Gençlik ve Spor Bakanı Mehmet Muharrem Kasapoğlu’nun yanıtlaması istemiyle TBMM’ye soru önergesi sunan Karabat, “Öğrenci kredi borcu faizlerinin son yıllarda katlanarak arttığı dikkate alınarak bu bahiste bir düzenleme yapılması yahut tahsil kredi faizlerinin silinmesi konusunda bir çalışmanız var mıdır” diye sordu.
Karabat, ağır kriz ve hayat pahalılığı nedeniyle eğitimlerini sürdürmekte zorlanan gençlerin, zarurî olarak tahsil kredilerine başvurduğunu belirtti. Gençlerin üniversiteden mezun olur olmaz ağır bir faturayla karşılaştığını söz eden Karabat, yıllarca işsiz kalan gençlerin ÜFE’ye bağlı kredi borçlarının ödenemez noktalara geldiğini vurguladı. Karabat, “Hükümetin yanlış iktisat siyasetlerinin bedelini gençlerimiz başta olmak üzere toplumun tüm bölümleri ödemektedir” dedi.
Karabat, ekonomik krizin derinleşmesiyle birlikte artan genç işsizliğine ve ödenmesi zorlaşan kredi borçlarını şöyle anlattı:
“İKTİDAR GENÇLERİN DEĞİL MÜTEAHHİTLERİN BORÇLARINI SIFIRLIYOR”
“Yaşanan enflasyonla birlikte katlanan tahsil kredi borçları zati işsizlikle boğuşan gençlerin en büyük meselelerinden biri haline geldi. Resmi sayılara nazaran mayıs ayında yüzde 21’leri aşan gençler işsizlik kadar değerli bir problemle daha karşı karşıya: Borçluluk.
ÜFE artışı resmi sayılara nazaran Mayıs ayında bir evvelki yılın birebir ayına nazaran yüzde 132,16 oranında gerçekleşti. İş bulmanın dahi büyük bir baht olduğu ortadayken, gençlere bu ağır faturanın kesilmesi kabul edilemez.

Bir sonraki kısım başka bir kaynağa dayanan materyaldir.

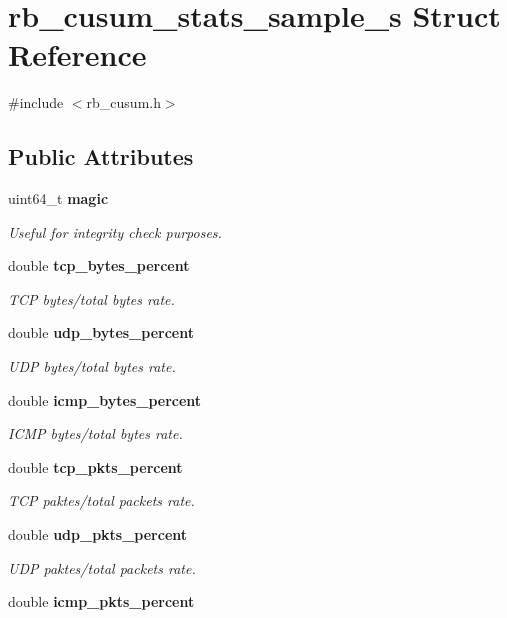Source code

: \section{rb\+\_\+cusum\+\_\+stats\+\_\+sample\+\_\+s Struct Reference}
\label{structrb__cusum__stats__sample__s}


{\ttfamily \#include $<$rb\+\_\+cusum.\+h$>$}

\subsection*{Public Attributes}
\begin{DoxyCompactItemize}
\item 
uint64\+\_\+t {\bf magic}
\begin{DoxyCompactList}\small\item\em Useful for integrity check purposes. \end{DoxyCompactList}\item 
double {\bf tcp\+\_\+bytes\+\_\+percent}
\begin{DoxyCompactList}\small\item\em T\+C\+P bytes/total bytes rate. \end{DoxyCompactList}\item 
double {\bf udp\+\_\+bytes\+\_\+percent}
\begin{DoxyCompactList}\small\item\em U\+D\+P bytes/total bytes rate. \end{DoxyCompactList}\item 
double {\bf icmp\+\_\+bytes\+\_\+percent}
\begin{DoxyCompactList}\small\item\em I\+C\+M\+P bytes/total bytes rate. \end{DoxyCompactList}\item 
double {\bf tcp\+\_\+pkts\+\_\+percent}
\begin{DoxyCompactList}\small\item\em T\+C\+P paktes/total packets rate. \end{DoxyCompactList}\item 
double {\bf udp\+\_\+pkts\+\_\+percent}
\begin{DoxyCompactList}\small\item\em U\+D\+P paktes/total packets rate. \end{DoxyCompactList}\item 
double {\bf icmp\+\_\+pkts\+\_\+percent}

\end{DoxyCompactItemize}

Kaldı ki kimsenin geliri bu oranda artmıyor.
İş yandaş müteahhit ve iş adamlarına gelince hükümet onların borçlarını sıfırlıyor, yandaşlara büyük lütuflarda bulunuluyor. İş gençlerimize gelince nedense kaynak yok deniliyor. Aslında kaynak var; ancak iktidar tercihini gençlerden değil müteahhitlerden yana kullanıyor.”
“BARINMA MESELELERİNİN BÜYÜMESİ KAÇINILMAZ”
“Yaşanan derin krizle birlikte bilhassa vilayet değiştirmek zorunda kalan öğrencilerimizin barınma sıkıntılarının büyümesi kaçınılmazdır. Geçtiğimiz yıllarda Bakanlığınıza yönelttiğimiz önergelerde öğrencilerin barınma ve yurt problemlerine ait sorularımıza kâfi karşılıklar verilmediği üzere bu alanda yaşanan sıkıntılara kalıcı tahliller ortaya koymak yerine var olan durumu yasallaştıran açıklamalar yapılmasıyla yetinilmektedir. Meğer geçtiğimiz eğitim öğretim devrinde yaşanan geçim ve barınma sıkıntılarının önümüzdeki öğretim yılında çok daha fazla derinleşeceği, münasebetiyle ilgili bakanlıkların sıkıntıların tahlili için şimdiden tahlil tekliflerini ortaya koymuş olması beklenmektedir. Lakin ne yazık ki kangrenleşen meselelere ait ne bir tahlil ne de tahlile dönük gerçekçi bir planlama yapılmadığı kıymetlendirilmektedir.”